A scalable framework for benchmark embedding models in semantic health-care tasks
作者
Shelly Soffer,Mahmud Omar,Moran Gendler,Benjamin S. Glicksberg,Patricia Kovatch,Orly Efros,Robert Freeman,Alexander W. Charney,Girish N. Nadkarni,Eyal Klang
Abstract Objectives Text embeddings are promising for semantic tasks, such as retrieval augmented generation (RAG). However, their application in health care is underexplored due to a lack of benchmarking methods. We introduce a scalable benchmarking method to test embeddings for health-care semantic tasks. Materials and Methods We evaluated 39 embedding models across 7 medical semantic similarity tasks using diverse datasets.
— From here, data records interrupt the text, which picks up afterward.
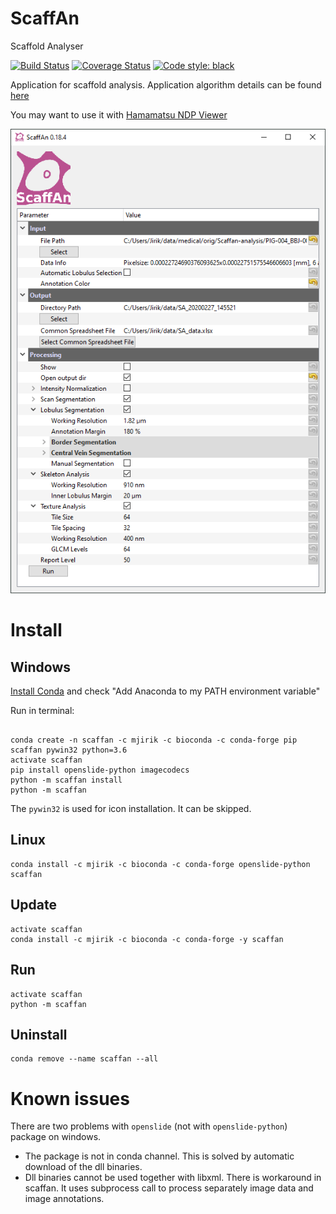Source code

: # ScaffAn
Scaffold Analyser

[![Build Status](https://travis-ci.org/mjirik/scaffan.svg?branch=master)](https://travis-ci.org/mjirik/scaffan)
[![Coverage Status](https://coveralls.io/repos/github/mjirik/scaffan/badge.svg?branch=master)](https://coveralls.io/github/mjirik/scaffan?branch=master)
[![Code style: black](https://img.shields.io/badge/code%20style-black-000000.svg)](https://github.com/ambv/black)

Application for scaffold analysis. Application algorithm details can be found [here](text/Scaffan.md)

You may want to use it with [Hamamatsu NDP Viewer](https://www.hamamatsu.com/eu/en/product/type/U12388-01/index.html)


![scaffan_gui](text/scaffan_gui_05.PNG)

# Install


## Windows

[Install Conda](https://conda.io/miniconda.html) and check "Add Anaconda to my PATH environment variable" 

Run in terminal:
```commandline

conda create -n scaffan -c mjirik -c bioconda -c conda-forge pip scaffan pywin32 python=3.6
activate scaffan
pip install openslide-python imagecodecs
python -m scaffan install
python -m scaffan
```

The `pywin32` is used for icon installation. It can be skipped.


## Linux

```commandline
conda install -c mjirik -c bioconda -c conda-forge openslide-python scaffan
```

## Update

```commandline
activate scaffan
conda install -c mjirik -c bioconda -c conda-forge -y scaffan 
```

## Run

```commandline
activate scaffan
python -m scaffan
```

## Uninstall

```comandline
conda remove --name scaffan --all
```


# Known issues

There are two problems with `openslide` (not with `openslide-python`) package on windows. 
* The package is not in conda channel. This is solved by automatic download of the dll binaries.
* Dll binaries cannot be used together with libxml. There is workaround in scaffan. 
It uses subprocess call to process separately image data and image annotations.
These datasets comprised real-world patient data (from the Mount Sinai Health System and MIMIC IV), biomedical texts from PubMed, and synthetic data generated with Llama-3-70b. We first assessed semantic textual similarity (STS) by correlating the model-generated similarity scores with noise levels using Spearman rank correlation. We then reframed the same tasks as retrieval problems, evaluated by mean reciprocal rank and recall at k. Results In total, evaluating 2000 text pairs per 7 tasks for STS and retrieval yielded 3.28 million model assessments. Larger models (>7b parameters), such as those based on Mistral-7b and Gemma-2-9b, consistently performed well, especially in long-context tasks. The NV-Embed-v1 model (7b parameters), although top in short tasks, underperformed in long tasks. For short tasks, smaller models such as b1ade-embed (335M parameters) performed on-par to the larger models. For long retrieval tasks, the larger models significantly outperformed the smaller ones. Discussion The proposed benchmarking framework demonstrates scalability and flexibility, offering a structured approach to guide the selection of embedding models for a wide range of health-care tasks. Conclusion By matching the appropriate model with the task, the framework enables more effective deployment of embedding models, enhancing critical applications such as semantic search and retrieval-augmented generation (RAG).